Pros and cons of loans with co-ownership
By having a guarantee greater than two incomes to ensure loan or credit repayment, lenders often offer better deals for couples. That is, a better profile with greater bargaining power allows you to obtain higher amounts easier, without the need to provide another guarantee or guarantee (except mortgages).
However, it should be borne in mind that loans with two holders also carry risks. Both holders are linked to the same financial institution and both are responsible for paying regardless of who uses the money. In addition, especially in case of separation, resolving custody of these debts, contracted as a couple, can be problematic.
Before requesting a couple loan, you can also consider a guarantee. This option also has its advantages and disadvantages. Thus, it depends on your economic situation and the purpose you want to finance. It is better to apply for a loan with two holders when the project to be financed is joint and will be enjoyed by both managers.
Custody of couple loans
If you have a personal loan in force being the two holders, the lender will continue to consider both of you responsible for repayment of the existing credit, even if you separate. That is, the legalized divorce does not affect the responsibility that you both have acquired with the lender. Before a situation of facing the separation and distributing the common debts, there are several alternatives that you have:
Cancel the loan
In this situation, canceling the loan is usually the option with fewer complications. However, this solution can be problematic in some cases, when the funded project cannot be sold to repay and cancel the loan, for example a common housing reform or a trip made as a couple.

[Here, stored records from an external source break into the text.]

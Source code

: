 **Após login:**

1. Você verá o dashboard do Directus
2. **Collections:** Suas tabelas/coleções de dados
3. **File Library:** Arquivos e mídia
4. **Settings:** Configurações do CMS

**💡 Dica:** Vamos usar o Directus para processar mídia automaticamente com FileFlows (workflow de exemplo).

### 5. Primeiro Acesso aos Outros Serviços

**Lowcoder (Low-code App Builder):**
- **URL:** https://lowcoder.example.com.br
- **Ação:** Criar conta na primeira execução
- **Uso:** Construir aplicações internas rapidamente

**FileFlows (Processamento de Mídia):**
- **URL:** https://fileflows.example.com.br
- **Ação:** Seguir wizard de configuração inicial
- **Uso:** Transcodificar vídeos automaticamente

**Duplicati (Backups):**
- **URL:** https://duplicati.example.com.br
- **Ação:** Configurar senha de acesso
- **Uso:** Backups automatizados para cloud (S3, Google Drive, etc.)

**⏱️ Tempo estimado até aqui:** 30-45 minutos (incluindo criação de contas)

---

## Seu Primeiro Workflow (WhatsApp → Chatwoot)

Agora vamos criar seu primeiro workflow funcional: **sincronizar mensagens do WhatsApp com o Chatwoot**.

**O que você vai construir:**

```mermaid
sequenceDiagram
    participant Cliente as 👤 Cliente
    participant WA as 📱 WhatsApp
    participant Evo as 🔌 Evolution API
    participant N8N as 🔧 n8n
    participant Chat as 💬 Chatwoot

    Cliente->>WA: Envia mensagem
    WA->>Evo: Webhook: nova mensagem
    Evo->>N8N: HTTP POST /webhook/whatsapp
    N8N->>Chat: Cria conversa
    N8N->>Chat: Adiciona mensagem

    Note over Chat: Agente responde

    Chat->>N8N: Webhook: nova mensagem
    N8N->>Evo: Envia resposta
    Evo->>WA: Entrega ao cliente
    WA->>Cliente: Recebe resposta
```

When it is not possible to cancel the loan, another possibility is to make a change in the ownership of the loan and transfer the debt to a single holder. Then, one of you will become the only person responsible for credit repayment. This option involves both more procedures and commissions for the modification of the contract. For the lender to make these changes, the economic level of the person who remains the sole holder must be sufficient to guarantee the repayment of the loan.
Continue to share the credit
The third option is to create a joint account for loan repayment. Each of you must enter monthly in this account the part of the quota that corresponds. The main advantage of this option is that it allows you to avoid unnecessary paperwork and commissions. However, a mutual trust is necessary that each one will fulfill his obligations. Thus, it depends on the relationship you have with your ex-partner.